Stored data entries:
=== Section Start ===
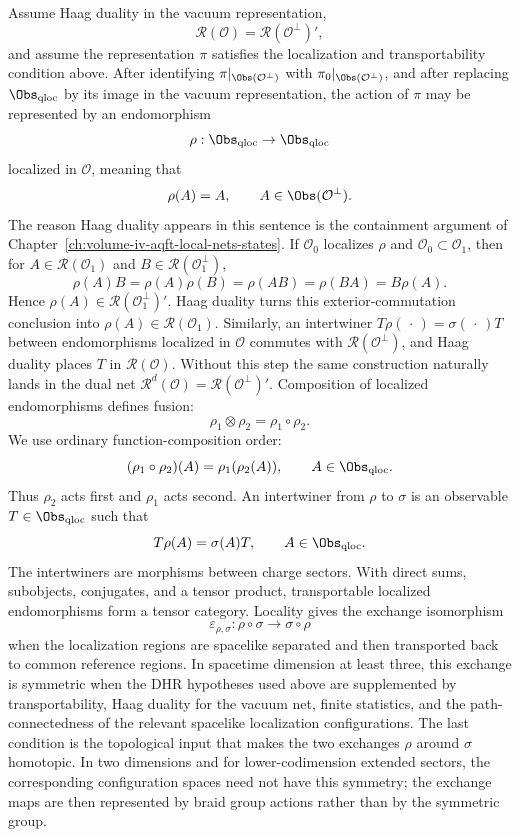 Assume Haag duality in the vacuum representation,
\[
  \mathcal R(\mathcal O)=\mathcal R(\mathcal O^\perp)' ,
\]
and assume the representation \(\pi\) satisfies the localization and
transportability condition above.  After identifying
\(\pi|_{\Obs(\mathcal O^\perp)}\) with
\(\pi_0|_{\Obs(\mathcal O^\perp)}\), and after replacing
\(\Obs_{\rm qloc}\) by its image in the vacuum representation, the action of
\(\pi\) may be represented by an endomorphism
\[
  \rho:\Obs_{\rm qloc}\to\Obs_{\rm qloc}
\]
localized in \(\mathcal O\), meaning that
\[
  \rho(A)=A,\qquad A\in\Obs(\mathcal O^\perp).
\]
The reason Haag duality appears in this sentence is the containment argument
of Chapter~\ref{ch:volume-iv-aqft-local-nets-states}.  If
\(\mathcal O_0\) localizes \(\rho\) and
\(\mathcal O_0\subset\mathcal O_1\), then for
\(A\in\mathcal R(\mathcal O_1)\) and
\(B\in\mathcal R(\mathcal O_1^\perp)\),
\[
  \rho(A)B
  =
  \rho(A)\rho(B)
  =
  \rho(AB)
  =
  \rho(BA)
  =
  B\rho(A).
\]
Hence \(\rho(A)\in\mathcal R(\mathcal O_1^\perp)'\).  Haag duality turns this
exterior-commutation conclusion into
\(\rho(A)\in\mathcal R(\mathcal O_1)\).  Similarly, an intertwiner
\(T\rho(\,\cdot\,)=\sigma(\,\cdot\,)T\) between endomorphisms localized in
\(\mathcal O\) commutes with \(\mathcal R(\mathcal O^\perp)\), and Haag
duality places \(T\) in \(\mathcal R(\mathcal O)\).  Without this step the
same construction naturally lands in the dual net
\(\mathcal R^d(\mathcal O)=\mathcal R(\mathcal O^\perp)'\).
Composition of localized endomorphisms defines fusion:
\[
  \rho_1\otimes\rho_2=\rho_1\circ\rho_2 .
\]
We use ordinary function-composition order:
\[
  (\rho_1\circ\rho_2)(A)=\rho_1(\rho_2(A)),
  \qquad A\in\Obs_{\rm qloc}.
\]
Thus \(\rho_2\) acts first and \(\rho_1\) acts second.
An intertwiner from \(\rho\) to \(\sigma\) is an observable
\(T\in\Obs_{\rm qloc}\) such
that
\[
  T\rho(A)=\sigma(A)T,\qquad A\in\Obs_{\rm qloc}.
\]
The intertwiners are morphisms between charge sectors.  With direct sums,
subobjects, conjugates, and a tensor product, transportable localized
endomorphisms form a tensor category.  Locality gives the exchange
isomorphism
\[
  \varepsilon_{\rho,\sigma}:\rho\circ\sigma\to\sigma\circ\rho
\]
when the localization regions are spacelike separated and then transported
back to common reference regions.  In spacetime dimension at least three, this
exchange is symmetric when the DHR hypotheses used above are supplemented by
transportability, Haag duality for the vacuum net, finite statistics, and the
path-connectedness of the relevant spacelike localization configurations.
The last condition is the topological input that makes the two exchanges
\(\rho\) around \(\sigma\) homotopic.  In two dimensions and for
lower-codimension extended sectors, the corresponding configuration spaces
need not have this symmetry; the exchange maps are then represented by braid
group actions rather than by the symmetric group.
=== Section End ===
**PROBLEM REQUIREMENTS**
Set down the entries above exactly; no pictures belong in the copy.

**TASK OUTPUT**
 Assume Haag duality in the vacuum representation,
\[
  \mathcal R(\mathcal O)=\mathcal R(\mathcal O^\perp)' ,
\]
and assume the representation \(\pi\) satisfies the localization and
transportability condition above.  After identifying
\(\pi|_{\Obs(\mathcal O^\perp)}\) with
\(\pi_0|_{\Obs(\mathcal O^\perp)}\), and after replacing
\(\Obs_{\rm qloc}\) by its image in the vacuum representation, the action of
\(\pi\) may be represented by an endomorphism
\[
  \rho:\Obs_{\rm qloc}\to\Obs_{\rm qloc}
\]
localized in \(\mathcal O\), meaning that
\[
  \rho(A)=A,\qquad A\in\Obs(\mathcal O^\perp).
\]
The reason Haag duality appears in this sentence is the containment argument
of Chapter~\ref{ch:volume-iv-aqft-local-nets-states}.  If
\(\mathcal O_0\) localizes \(\rho\) and
\(\mathcal O_0\subset\mathcal O_1\), then for
\(A\in\mathcal R(\mathcal O_1)\) and
\(B\in\mathcal R(\mathcal O_1^\perp)\),
\[
  \rho(A)B
  =
  \rho(A)\rho(B)
  =
  \rho(AB)
  =
  \rho(BA)
  =
  B\rho(A).
\]
Hence \(\rho(A)\in\mathcal R(\mathcal O_1^\perp)'\).  Haag duality turns this
exterior-commutation conclusion into
\(\rho(A)\in\mathcal R(\mathcal O_1)\).  Similarly, an intertwiner
\(T\rho(\,\cdot\,)=\sigma(\,\cdot\,)T\) between endomorphisms localized in
\(\mathcal O\) commutes with \(\mathcal R(\mathcal O^\perp)\), and Haag
duality places \(T\) in \(\mathcal R(\mathcal O)\).  Without this step the
same construction naturally lands in the dual net
\(\mathcal R^d(\mathcal O)=\mathcal R(\mathcal O^\perp)'\).
Composition of localized endomorphisms defines fusion:
\[
  \rho_1\otimes\rho_2=\rho_1\circ\rho_2 .
\]
We use ordinary function-composition order:
\[
  (\rho_1\circ\rho_2)(A)=\rho_1(\rho_2(A)),
  \qquad A\in\Obs_{\rm qloc}.
\]
Thus \(\rho_2\) acts first and \(\rho_1\) acts second.
An intertwiner from \(\rho\) to \(\sigma\) is an observable
\(T\in\Obs_{\rm qloc}\) such
that
\[
  T\rho(A)=\sigma(A)T,\qquad A\in\Obs_{\rm qloc}.
\]
The intertwiners are morphisms between charge sectors.  With direct sums,
subobjects, conjugates, and a tensor product, transportable localized
endomorphisms form a tensor category.  Locality gives the exchange
isomorphism
\[
  \varepsilon_{\rho,\sigma}:\rho\circ\sigma\to\sigma\circ\rho
\]
when the localization regions are spacelike separated and then transported
back to common reference regions.  In spacetime dimension at least three, this
exchange is symmetric when the DHR hypotheses used above are supplemented by
transportability, Haag duality for the vacuum net, finite statistics, and the
path-connectedness of the relevant spacelike localization configurations.
The last condition is the topological input that makes the two exchanges
\(\rho\) around \(\sigma\) homotopic.  In two dimensions and for
lower-codimension extended sectors, the corresponding configuration spaces
need not have this symmetry; the exchange maps are then represented by braid
group actions rather than by the symmetric group.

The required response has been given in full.